Insulin Dose Not Linked to Greater Mortality, ACCORD Trial Reveals

This article originally appeared here.
No significant association remained between insulin use and cardiovascular events after adjustment for baseline covariates.
No significant association remained between insulin use and cardiovascular events after adjustment for baseline covariates.

(HealthDay News) -- In the Action to Control Cardiovascular Risk in Diabetes (ACCORD) trial, insulin dose is not associated with cardiovascular (CV) death after adjustment for baseline covariates, according to a study published online in Diabetes Care.

Elias S. Siraj, M.D., from the Temple University School of Medicine in Philadelphia, and colleagues examined insulin exposure data for 10,163 participants from the ACCORD trial with a mean follow-up of five years. Correlations between CV mortality and total, basal, and prandial insulin were explored over time.

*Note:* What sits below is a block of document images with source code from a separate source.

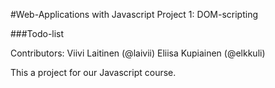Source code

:#Web-Applications with Javascript Project 1: DOM-scripting

###Todo-list

<p>Contributors: 
    Viivi Laitinen (@laivii) 
    Eliisa Kupiainen (@elkkuli)</p>

<p>This a project for our Javascript course.</p>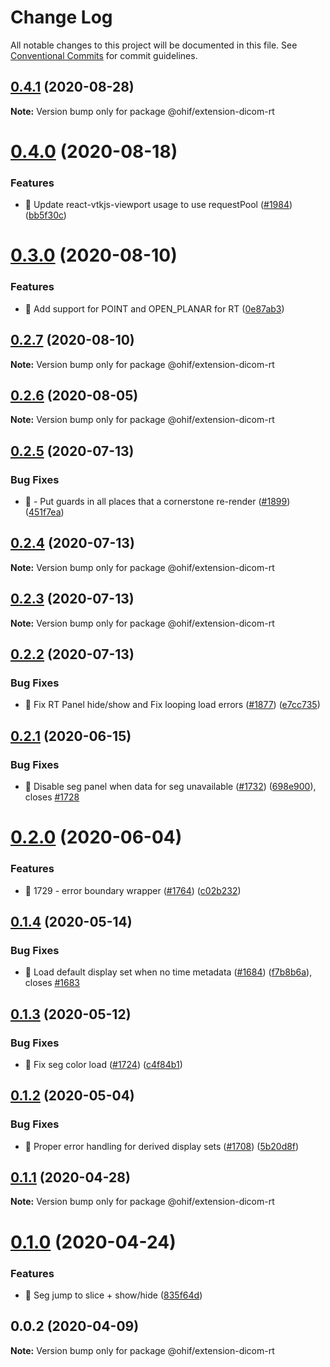 # Change Log

All notable changes to this project will be documented in this file.
See [Conventional Commits](https://conventionalcommits.org) for commit guidelines.

## [0.4.1](https://github.com/OHIF/Viewers/compare/@ohif/extension-dicom-rt@0.4.0...@ohif/extension-dicom-rt@0.4.1) (2020-08-28)

**Note:** Version bump only for package @ohif/extension-dicom-rt





# [0.4.0](https://github.com/OHIF/Viewers/compare/@ohif/extension-dicom-rt@0.3.0...@ohif/extension-dicom-rt@0.4.0) (2020-08-18)


### Features

* 🎸 Update react-vtkjs-viewport usage to use requestPool ([#1984](https://github.com/OHIF/Viewers/issues/1984)) ([bb5f30c](https://github.com/OHIF/Viewers/commit/bb5f30ce2a0192d2e021beaaadfff22fd38e17b9))





# [0.3.0](https://github.com/OHIF/Viewers/compare/@ohif/extension-dicom-rt@0.2.7...@ohif/extension-dicom-rt@0.3.0) (2020-08-10)


### Features

* 🎸 Add support for POINT and OPEN_PLANAR for RT ([0e87ab3](https://github.com/OHIF/Viewers/commit/0e87ab37c29fcf9af74bbcefca854c6e6b8707bc))





## [0.2.7](https://github.com/OHIF/Viewers/compare/@ohif/extension-dicom-rt@0.2.6...@ohif/extension-dicom-rt@0.2.7) (2020-08-10)

**Note:** Version bump only for package @ohif/extension-dicom-rt





## [0.2.6](https://github.com/OHIF/Viewers/compare/@ohif/extension-dicom-rt@0.2.5...@ohif/extension-dicom-rt@0.2.6) (2020-08-05)

**Note:** Version bump only for package @ohif/extension-dicom-rt





## [0.2.5](https://github.com/OHIF/Viewers/compare/@ohif/extension-dicom-rt@0.2.4...@ohif/extension-dicom-rt@0.2.5) (2020-07-13)


### Bug Fixes

* 🐛 - Put guards in all places that a cornerstone re-render ([#1899](https://github.com/OHIF/Viewers/issues/1899)) ([451f7ea](https://github.com/OHIF/Viewers/commit/451f7eab9258e7a193eb362e0926b13aedc4b3c9))





## [0.2.4](https://github.com/OHIF/Viewers/compare/@ohif/extension-dicom-rt@0.2.3...@ohif/extension-dicom-rt@0.2.4) (2020-07-13)

**Note:** Version bump only for package @ohif/extension-dicom-rt





## [0.2.3](https://github.com/OHIF/Viewers/compare/@ohif/extension-dicom-rt@0.2.2...@ohif/extension-dicom-rt@0.2.3) (2020-07-13)

**Note:** Version bump only for package @ohif/extension-dicom-rt





## [0.2.2](https://github.com/OHIF/Viewers/compare/@ohif/extension-dicom-rt@0.2.1...@ohif/extension-dicom-rt@0.2.2) (2020-07-13)


### Bug Fixes

* 🐛 Fix RT Panel hide/show and Fix looping load errors ([#1877](https://github.com/OHIF/Viewers/issues/1877)) ([e7cc735](https://github.com/OHIF/Viewers/commit/e7cc735c03d02eeb0d3af4ba02c15ed4f81bbec2))





## [0.2.1](https://github.com/OHIF/Viewers/compare/@ohif/extension-dicom-rt@0.2.0...@ohif/extension-dicom-rt@0.2.1) (2020-06-15)


### Bug Fixes

* 🐛 Disable seg panel when data for seg unavailable ([#1732](https://github.com/OHIF/Viewers/issues/1732)) ([698e900](https://github.com/OHIF/Viewers/commit/698e900b85121d3c2a46747c443ef69fb7a8c95b)), closes [#1728](https://github.com/OHIF/Viewers/issues/1728)





# [0.2.0](https://github.com/OHIF/Viewers/compare/@ohif/extension-dicom-rt@0.1.4...@ohif/extension-dicom-rt@0.2.0) (2020-06-04)


### Features

* 🎸 1729 - error boundary wrapper ([#1764](https://github.com/OHIF/Viewers/issues/1764)) ([c02b232](https://github.com/OHIF/Viewers/commit/c02b232b0cc24f38af5d5e3831d987d048e60ada))





## [0.1.4](https://github.com/OHIF/Viewers/compare/@ohif/extension-dicom-rt@0.1.3...@ohif/extension-dicom-rt@0.1.4) (2020-05-14)


### Bug Fixes

* 🐛 Load default display set when no time metadata ([#1684](https://github.com/OHIF/Viewers/issues/1684)) ([f7b8b6a](https://github.com/OHIF/Viewers/commit/f7b8b6a41c4626084ef56b0fdf7363e914b143c4)), closes [#1683](https://github.com/OHIF/Viewers/issues/1683)





## [0.1.3](https://github.com/OHIF/Viewers/compare/@ohif/extension-dicom-rt@0.1.2...@ohif/extension-dicom-rt@0.1.3) (2020-05-12)


### Bug Fixes

* 🐛 Fix seg color load ([#1724](https://github.com/OHIF/Viewers/issues/1724)) ([c4f84b1](https://github.com/OHIF/Viewers/commit/c4f84b1174d04ba84d37ed89b6d7ab541be28181))





## [0.1.2](https://github.com/OHIF/Viewers/compare/@ohif/extension-dicom-rt@0.1.1...@ohif/extension-dicom-rt@0.1.2) (2020-05-04)


### Bug Fixes

* 🐛 Proper error handling for derived display sets ([#1708](https://github.com/OHIF/Viewers/issues/1708)) ([5b20d8f](https://github.com/OHIF/Viewers/commit/5b20d8f323e4b3ef9988f2f2ab672d697b6da409))





## [0.1.1](https://github.com/OHIF/Viewers/compare/@ohif/extension-dicom-rt@0.1.0...@ohif/extension-dicom-rt@0.1.1) (2020-04-28)

**Note:** Version bump only for package @ohif/extension-dicom-rt





# [0.1.0](https://github.com/OHIF/Viewers/compare/@ohif/extension-dicom-rt@0.0.2...@ohif/extension-dicom-rt@0.1.0) (2020-04-24)


### Features

* 🎸 Seg jump to slice + show/hide ([835f64d](https://github.com/OHIF/Viewers/commit/835f64d47a9994f6a25aaf3941a4974e215e7e7f))





## 0.0.2 (2020-04-09)

**Note:** Version bump only for package @ohif/extension-dicom-rt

The researchers found that more participants allocated to intensive treatment versus standard treatment were ever prescribed insulin in ACCORD (79 versus 62%), with a higher mean updated total daily dose (0.41 versus 0.30 units/kg; P < 0.001). Higher insulin dose correlated with increased CV risk before adjustment for covariates (hazard ratios per 1 unit/kg/day, 1.83, 2.29, and 3.36 for total, basal, and prandial insulin, respectively). No significant association of insulin dose with CV death remained after adjustment for baseline covariates. This observation was not altered after further adjustment for severe hypoglycemia, weight change, attained hemoglobin A1c, and randomized treatment assignment.

"These analyses provide no support for the hypothesis that insulin dose contributed to CV mortality in ACCORD," the authors write.

Several authors disclosed financial ties to pharmaceutical companies, several of which provided study medication, equipment, or supplies.

Source

  1. Siraj, ES; Rubin, DJ; Riddle, MC; et al. Diabetes Care, October 13, 2015; doi: 10.2337/dc15-0598.